Tuba Jokes
for more jokes about all the instruments try here
What do you call a really bad trumpet player?
A Treble Clef Euphonium
What's the range of a tuba?
Twenty yards if you've got a good arm.
Tuba Player: Did you hear my last recital?
Friend: I hope so.
How many tuba players does it take to change a light bulb?
Five: one to hold the bulb, one to hold the lamp, and three to drink until the room spins.
What's a "tuba for"?
1 1/2" by 3 1/2", unless you request a "full cut".
How do you fix a broken tuba?
With a "tuba glue".
Why did the tuba player switch to the drums?
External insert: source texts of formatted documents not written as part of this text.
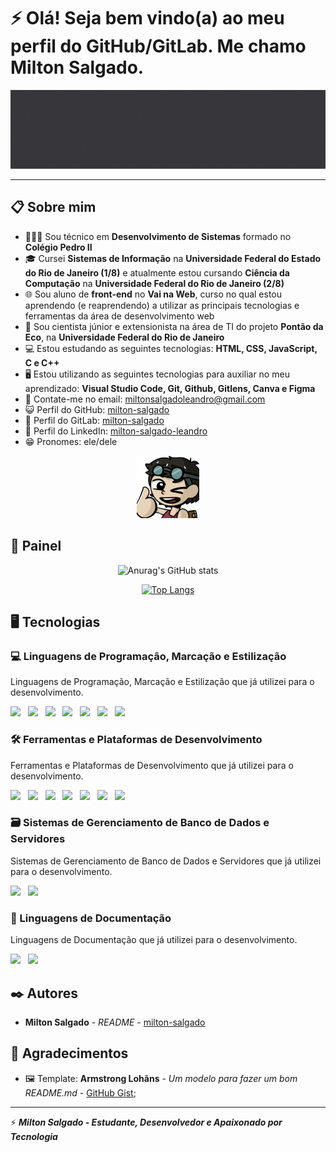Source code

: # ⚡ Olá! Seja bem vindo(a) ao meu perfil do GitHub/GitLab. Me chamo Milton Salgado. 

![Screenshot](img/banner-milton-salgado.gif)

<hr>

## 📋 Sobre mim

* 👨🏻‍💻 Sou técnico em **Desenvolvimento de Sistemas** formado no **Colégio Pedro II**
* 🎓 Cursei **Sistemas de Informação** na **Universidade Federal do Estado do Rio de Janeiro (1/8)** e atualmente estou cursando **Ciência da Computação** na **Universidade Federal do Rio de Janeiro (2/8)**
* 🌐 Sou aluno de **front-end** no **Vai na Web**, curso no qual estou aprendendo (e reaprendendo) a utilizar as principais tecnologias e ferramentas da área de desenvolvimento web
* 🏬 Sou cientista júnior e extensionista na área de TI do projeto **Pontão da Eco**, na **Universidade Federal do Rio de Janeiro**
* 💻 Estou estudando as seguintes tecnologias: **HTML, CSS, JavaScript, C e C++**
* 🖥️ Estou utilizando as seguintes tecnologias para auxiliar no meu aprendizado: **Visual Studio Code, Git, Github, Gitlens, Canva e Figma**
* 📧 Contate-me no email: <a href="mailto:miltonsalgadoleandro@gmail.com">miltonsalgadoleandro@gmail.com</a>
* 😺 Perfil do GitHub: <a href="https://github.com/milton-salgado" target="_blank">milton-salgado</a>
* 🦊 Perfil do GitLab: <a href="https://gitlab.com/milton-salgado" target="_blank">milton-salgado</a>
* 💼 Perfil do LinkedIn: <a href="https://www.linkedin.com/in/milton-salgado-leandro/" target="_blank">milton-salgado-leandro</a>
* 😁 Pronomes: ele/dele

<div align="center"><img src="img/avatar-milton-salgado.png" width="100"/></div>

## 🚀 Painel

<div align="center"> 

![Anurag's GitHub stats](https://github-readme-stats.vercel.app/api?username=milton-salgado&show_icons=true&theme=discord_old_blurple) 

[![Top Langs](https://github-readme-stats.vercel.app/api/top-langs/?username=milton-salgado&layout=compact&theme=discord_old_blurple)](https://github.com/anuraghazra/github-readme-stats)

</div>

## 🖥️ Tecnologias

### 💻 Linguagens de Programação, Marcação e Estilização

Linguagens de Programação, Marcação e Estilização que já utilizei para o desenvolvimento.

<img src="https://cdn.jsdelivr.net/gh/devicons/devicon/icons/html5/html5-original.svg" width="50"/> 
&nbsp; 
<img src="https://cdn.jsdelivr.net/gh/devicons/devicon/icons/css3/css3-original.svg" width="50"/> 
&nbsp; 
<img src="https://cdn.jsdelivr.net/gh/devicons/devicon/icons/javascript/javascript-original.svg" width="50"/>
&nbsp; 
<img src="https://cdn.jsdelivr.net/gh/devicons/devicon/icons/php/php-original.svg" width="50"/>
&nbsp; 
<img src="https://cdn.jsdelivr.net/gh/devicons/devicon/icons/c/c-original.svg" width="50"/>
&nbsp; 
<img src="https://cdn.jsdelivr.net/gh/devicons/devicon/icons/cplusplus/cplusplus-original.svg" width="50"/>
&nbsp; 
<img src="https://cdn.jsdelivr.net/gh/devicons/devicon/icons/csharp/csharp-original.svg" width="50"/>

### 🛠️ Ferramentas e Plataformas de Desenvolvimento

Ferramentas e Plataformas de Desenvolvimento que já utilizei para o desenvolvimento.

<img src="https://cdn.jsdelivr.net/gh/devicons/devicon/icons/vscode/vscode-original.svg" width="50"/>
&nbsp; 
<img src="https://cdn.jsdelivr.net/gh/devicons/devicon/icons/visualstudio/visualstudio-plain.svg" width="50"/>
&nbsp; 
<img src="https://cdn.jsdelivr.net/gh/devicons/devicon/icons/git/git-original.svg" width="50"/>
&nbsp; 
<img src="https://cdn.jsdelivr.net/gh/devicons/devicon/icons/github/github-original.svg" width="50"/>
&nbsp; 
<img src="https://cdn.jsdelivr.net/gh/devicons/devicon/icons/gitlab/gitlab-original.svg" width="50"/>
&nbsp; 
<img src="https://cdn.jsdelivr.net/gh/devicons/devicon/icons/figma/figma-original.svg" width="50"/>
&nbsp; 
<img src="https://cdn.jsdelivr.net/gh/devicons/devicon/icons/canva/canva-original.svg" width="50"/>

### 🗃️ Sistemas de Gerenciamento de Banco de Dados e Servidores

Sistemas de Gerenciamento de Banco de Dados e Servidores que já utilizei para o desenvolvimento.

<img src="https://cdn.jsdelivr.net/gh/devicons/devicon/icons/mysql/mysql-original.svg" width="50"/>
&nbsp; 
<img src="https://cdn.jsdelivr.net/gh/devicons/devicon/icons/microsoftsqlserver/microsoftsqlserver-plain.svg" width="50"/>

### 📝 Linguagens de Documentação

Linguagens de Documentação que já utilizei para o desenvolvimento.

<img src="https://cdn.jsdelivr.net/gh/devicons/devicon/icons/markdown/markdown-original.svg" width="50"/>
&nbsp;
<img src="https://cdn.jsdelivr.net/gh/devicons/devicon/icons/latex/latex-original.svg" width="50"/>

## ✒️ Autores

* **Milton Salgado** - *README* - [milton-salgado](https://github.com/milton-salgado)

## 🎁 Agradecimentos

* 🖼️ Template: **Armstrong Lohãns** - *Um modelo para fazer um bom README.md* - [GitHub Gist](https://gist.github.com/lohhans/f8da0b147550df3f96914d3797e9fb89);

<hr>

⚡ ***Milton Salgado - Estudante, Desenvolvedor e Apaixonado por Tecnologia***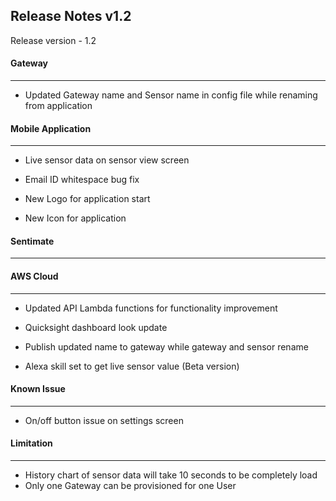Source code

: ## Release Notes v1.2

Release version - 1.2



#### Gateway

---------------------

* Updated Gateway name  and Sensor name in config  file while renaming from application 



#### Mobile Application

-------------------

* Live sensor data on sensor view screen 

* Email ID whitespace bug fix

* New Logo for application start

* New Icon for application

  


#### Sentimate

-----------------------



#### AWS Cloud 

-----------

* Updated API Lambda functions for functionality improvement

* Quicksight dashboard look update

* Publish updated name to gateway while gateway and sensor rename

* Alexa skill set to get live sensor value (Beta version)

  

#### **Known Issue**

--------------------

- On/off button issue on settings screen



#### **Limitation**

-----------------

* History chart of sensor data will take 10 seconds to be completely load
* Only one Gateway can be provisioned for one User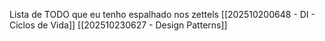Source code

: Lista de TODO que eu tenho espalhado nos zettels
[[202510200648 - DI - Ciclos de Vida]]
[[202510230627 - Design Patterns]]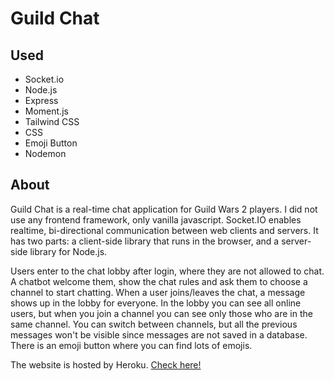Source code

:# Guild Chat

## Used

- Socket.io
- Node.js
- Express
- Moment.js
- Tailwind CSS
- CSS
- Emoji Button
- Nodemon

## About

Guild Chat is a real-time chat application for Guild Wars 2 players. I did not use any frontend framework, only vanilla javascript. Socket.IO enables realtime, bi-directional communication between web clients and servers. It has two parts: a client-side library that runs in the browser, and a server-side library for Node.js.

Users enter to the chat lobby after login, where they are not allowed to chat. A chatbot welcome them, show the chat rules and ask them to choose a channel to start chatting. When a user joins/leaves the chat, a message shows up in the lobby for everyone. In the lobby you can see all online users, but when you join a channel you can see only those who are in the same channel. You can switch between channels, but all the previous messages won't be visible since messages are not saved in a database. There is an emoji button where you can find lots of emojis.

The website is hosted by Heroku. [Check here!](https://guild-chat-gw2.herokuapp.com/)
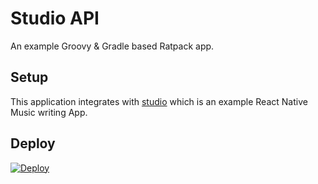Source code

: # Studio API

An example Groovy & Gradle based Ratpack app.

## Setup

This application integrates with [studio](http://github.com/quantumew/studio) which is an example React Native Music writing App.

## Deploy

[![Deploy](https://www.herokucdn.com/deploy/button.svg)](https://heroku.com/deploy)
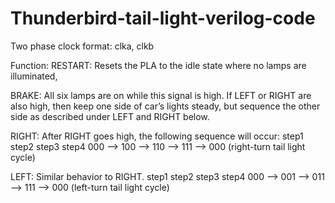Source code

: # Thunderbird-tail-light-verilog-code

Two phase clock format: clka, clkb

Function:
RESTART: Resets the PLA to the idle state where no lamps are illuminated,

BRAKE: All six lamps are on while this signal is high. If LEFT or RIGHT are also high, then keep one side of car’s lights steady, but sequence the other side as described under LEFT and RIGHT below.

RIGHT: After RIGHT goes high, the following sequence will occur: step1 step2 step3 step4
000 --> 100 --> 110 --> 111 --> 000 (right-turn tail light cycle)

LEFT: Similar behavior to RIGHT. step1 step2 step3 step4
000 --> 001 --> 011 --> 111 --> 000 (left-turn tail light cycle)
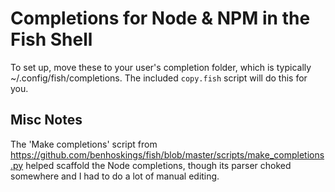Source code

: # Completions for Node & NPM in the Fish Shell

To set up, move these to your user's completion folder, which is typically ~/.config/fish/completions. The included `copy.fish` script will do this for you.

## Misc Notes

The 'Make completions' script from https://github.com/benhoskings/fish/blob/master/scripts/make_completions.py helped scaffold the Node completions, though its parser choked somewhere and I had to do a lot of manual editing.
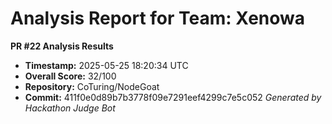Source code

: # Analysis Report for Team: Xenowa

**PR #22 Analysis Results**

- **Timestamp:** 2025-05-25 18:20:34 UTC
- **Overall Score:** 32/100
- **Repository:** CoTuring/NodeGoat
- **Commit:** 411f0e0d89b7b3778f09e7291eef4299c7e5c052
*Generated by Hackathon Judge Bot*
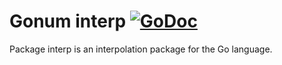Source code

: # Gonum interp [![GoDoc](https://godoc.org/gonum.org/v1/gonum/interp?status.svg)](https://godoc.org/gonum.org/v1/gonum/interp)

Package interp is an interpolation package for the Go language.
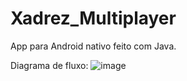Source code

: # Xadrez_Multiplayer

App para Android nativo feito com Java.

Diagrama de fluxo:
![image](https://user-images.githubusercontent.com/76526974/128644345-88807d61-8f72-45a3-8b9b-593f375b981f.png)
Because he couldn't read the music.
How many tubas does it take to change a light bulb?
5, one to change the bulb, 4 to complain how high it is
What did the tuba player get on his test?
Drool.
An orchestra is rehearsing a piece in which the tuba has a solo after 84 bars rest. At the point where the tuba should start the solo, nothing happens. So, the conductor stops and asks the tuba player why he didn't play. " I have 84 bars rest," says the tubist. To which the conductor replies, "But we are past those 84 bars already." The tubist: "How should I know that?" The conductor replies, "You can count, can't you?" The tubist: "Do you call that rest?"
What is the difference between a tuba and a bouncy castle?
You take your shoes off before you jump on a bouncy castle.